:: MATERIAL SHOWN ::
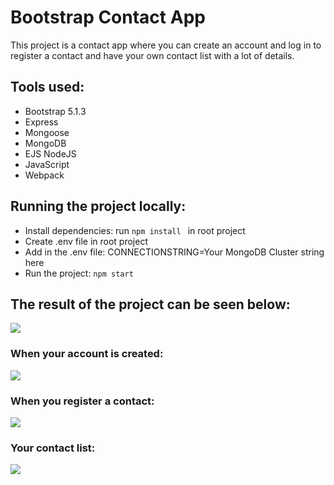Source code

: # Bootstrap Contact App

This project is a contact app where you can create an account and log in to register a contact and have your own contact list with a lot of details.

## Tools used:

- Bootstrap 5.1.3
- Express
- Mongoose
- MongoDB
- EJS NodeJS
- JavaScript
- Webpack

## Running the project locally:

- Install dependencies: run `npm install ` in root project
- Create .env file in root project
- Add in the .env file: CONNECTIONSTRING=Your MongoDB Cluster string here
- Run the project: `npm start `

## The result of the project can be seen below:

![](https://i.ibb.co/R66kXFG/agenda.jpg)

### When your account is created:

![](https://i.ibb.co/kKbf1rT/login-agenda.jpg)

### When you register a contact:

![](https://i.ibb.co/KwLrQVq/contato-agenda.jpg)

### Your contact list:

![](https://i.ibb.co/68C5vhL/lista-agenda.jpg)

:: EXERCISE PROMPT ::
Your task is to return each line of the data above that contains the string "agenda".

:: EXERCISE OUTPUT ::
![](https://i.ibb.co/R66kXFG/agenda.jpg)
![](https://i.ibb.co/kKbf1rT/login-agenda.jpg)
![](https://i.ibb.co/KwLrQVq/contato-agenda.jpg)
![](https://i.ibb.co/68C5vhL/lista-agenda.jpg)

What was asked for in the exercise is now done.